I met Rod Aldridge a couple of times back when I was still a CPO. Impressive but unassuming, and more interested in checking his offspring’s exam results than schmoozing the corporate clients around him, he seemed like someone I would have been happy to work with. And I don’t think he got enough credit for what he created with Capita, particularly after the storm in a teacup that ended up with him resigning from the Chairmanship to protect the firm.

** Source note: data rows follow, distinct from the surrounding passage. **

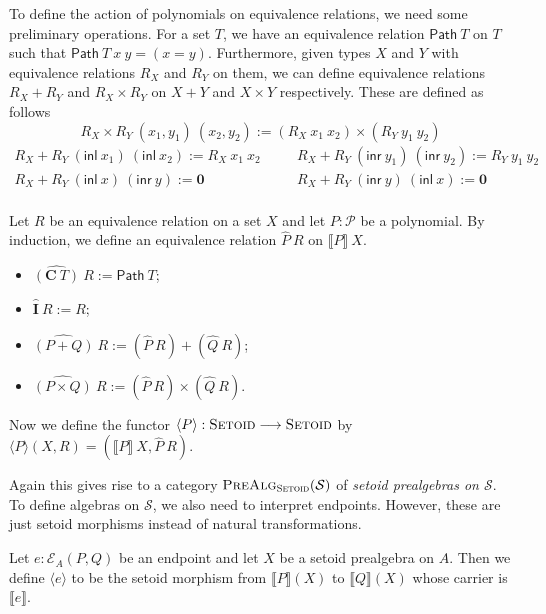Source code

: \documentclass[9pt]{entcs}
\newcommand{\term}[1]{\mathsf{#1}}
\newcommand{\constructor}[1]{\mathbf{#1}}
\newcommand{\category}[1]{\textsc{#1}}
\newcommand{\function}[1]{\mathsf{#1}}
\newcommand{\0}{\textbf{0}} %
\newcommand{\1}{\textbf{1}} %
\newcommand{\inl}{\term{inl}} %
\newcommand{\inr}{\term{inr}} %
\newcommand{\Def}{:=} %
\newcommand{\setoids}{\category{Setoid}} %
\newcommand{\functor}[2]{#1 \longrightarrow #2} %
\newcommand{\poly}{\mathcal{P}} %
\newcommand{\C}{\constructor{C}} %
\newcommand{\I}{\constructor{I}} %
\newcommand{\sumP}[2]{#1 + #2} %
\newcommand{\prodP}[2]{#1 \times #2} %
\newcommand{\pathR}[1]{\function{Path} \> #1} %
\newcommand{\sumR}[2]{#1 + #2} %
\newcommand{\prodR}[2]{#1 \times #2} %
\newcommand{\polyR}[2]{\widehat{#1} \> #2} %
\newcommand{\ep}[3]{\mathcal{E}_{#1}(#2,#3)} %
\newcommand{\sig}{\mathcal{S}} %
\newcommand{\semP}[1]{\llbracket #1 \rrbracket} %
\newcommand{\semE}[1]{\llbracket #1 \rrbracket} %
\newcommand{\semPT}[1]{\langle #1 \rangle} %
\newcommand{\semET}[1]{\langle #1 \rangle} %
\newcommand{\prealgst}[1]{\category{PreAlg}_{\setoids}(#1)} %
\begin{document}
To define the action of polynomials on equivalence relations, we need some preliminary operations.
For a set $T$, we have an equivalence relation $\pathR{T}$ on $T$ such that $\pathR{T} \> x \> y = (x = y)$.
Furthermore, given types $X$ and $Y$ with equivalence relations $R_X$ and $R_Y$ on them, we can define equivalence relations $\sumR{R_X}{R_Y}$ and $\prodR{R_X}{R_Y}$ on $X + Y$ and $X \times Y$ respectively.
These are defined as follows
\[
\prodR{R_X}{R_Y} \> (x_1,y_1) \> (x_2,y_2) \Def (R_X \> x_1 \> x_2) \times (R_Y \> y_1 \> y_2)
\]
\[
\begin{array}{ccc}
\sumR{R_X}{R_Y} \> (\inl \> x_1) \> (\inl \> x_2) \Def R_X \> x_1 \> x_2 & \quad & \sumR{R_X}{R_Y} \> (\inr \> y_1) \> (\inr \> y_2) \Def R_Y \> y_1 \> y_2\\
\sumR{R_X}{R_Y} \> (\inl \> x) \> (\inr \> y) \Def \0 & \quad & \sumR{R_X}{R_Y} \> (\inr \> y) \> (\inl \> x) \Def \0\\ 
\end{array}
\]

\begin{definition}
Let $R$ be an equivalence relation on a set $X$ and let $P : \poly$ be a polynomial.
By induction, we define an equivalence relation $\polyR{P}{R}$ on $\semP{P} \> X$.
\begin{itemize}
	\item $\polyR{(\C \> T)}{R} \Def \pathR{T}$;
	\item $\polyR{\I}{R} \Def R$;
	\item $\polyR{(\sumP{P}{Q})}{R} \Def \sumR{(\polyR{P}{R})}{(\polyR{Q}{R})}$;
	\item $\polyR{(\prodP{P}{Q})}{R} \Def \prodR{(\polyR{P}{R})}{(\polyR{Q}{R})}$.
\end{itemize}
Now we define the functor $\semPT{P} : \functor{\setoids}{\setoids}$ by $\semPT{P}(X,R) = (\semP{P} \> X, \polyR{P}{R})$.
\end{definition}

Again this gives rise to a category $\prealgst{\sig}$ of \emph{setoid prealgebras on $\sig$}.
To define algebras on $\sig$, we also need to interpret endpoints.
However, these are just setoid morphisms instead of natural transformations.

\begin{definition}
Let $e : \ep{A}{P}{Q}$ be an endpoint and let $X$ be a setoid prealgebra on $A$.
Then we define $\semET{e}$ to be the setoid morphism from $\semE{P}(X)$ to $\semE{Q}(X)$ whose carrier is $\semP{e}$.
\end{definition}
\end{document}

He took Capita from being a division of the non-profit Chartered Institute of Public Finance and Accountancy in 1984 via a management buyout in 1987 (with 33 people) to a self-standing  company, that is now a member of the FTSE 100 with a market capitalisation of over £7 billion. The firm may not be liked by everyone in the public sector, and it has had a few well publicised failures, but given the sheer volume of work they do, the record is pretty good. And there is evidence that when work is moved away from them, the replacements are quickly seen to be worse!

However, those genuinely positive comments notwithstanding, their success is becoming clear evidence of market failure. Consider this. When their annual financial results were announced recently, Paul Pindar, the retiring CEO, said that in 2013, Capita won two-thirds of all contracts they bid for.  That’s not just public sector of course, or UK-based, but in any case it is a remarkable figure. Two–thirds!

As a procurement professional, how many strong suppliers would you like to see in any given market? At least 5? 10? 20? or more?  Yet here is a huge firm that is winning well over half the contracts they bid for. Now there are a number of possibilities here. Either there just aren’t enough firms to bid and win contracts against Capita (market failure), or those firms are intrinsically mush weaker than Capita who are therefore developing monopoly positions based on competitive advantage (market failure), or they shouldn’t be winning so many contracts, but they are just much better at bidding for contracts than the competition (market and perhaps procurement failure).

There’s also the aspect that if you’re on a shortlist of say, four firms, and you are up against Capita, your chances of winning are not the 25% you may have postulated when you looked at the risk / reward equation of bidding. Your chances are just 11.1%.  (Capita probability 66.66%; three others sharing the remaining 33.33%). You might as well give up and go home now.

I don’t have any easy answers here. Why should any individual organisation perhaps forego the ‘best’ supplier for the greater good of bringing on a smaller or less effective supplier perhaps? And Capita just steams on – winning the MOD Defence Infrastructure contract just the other day, for instance.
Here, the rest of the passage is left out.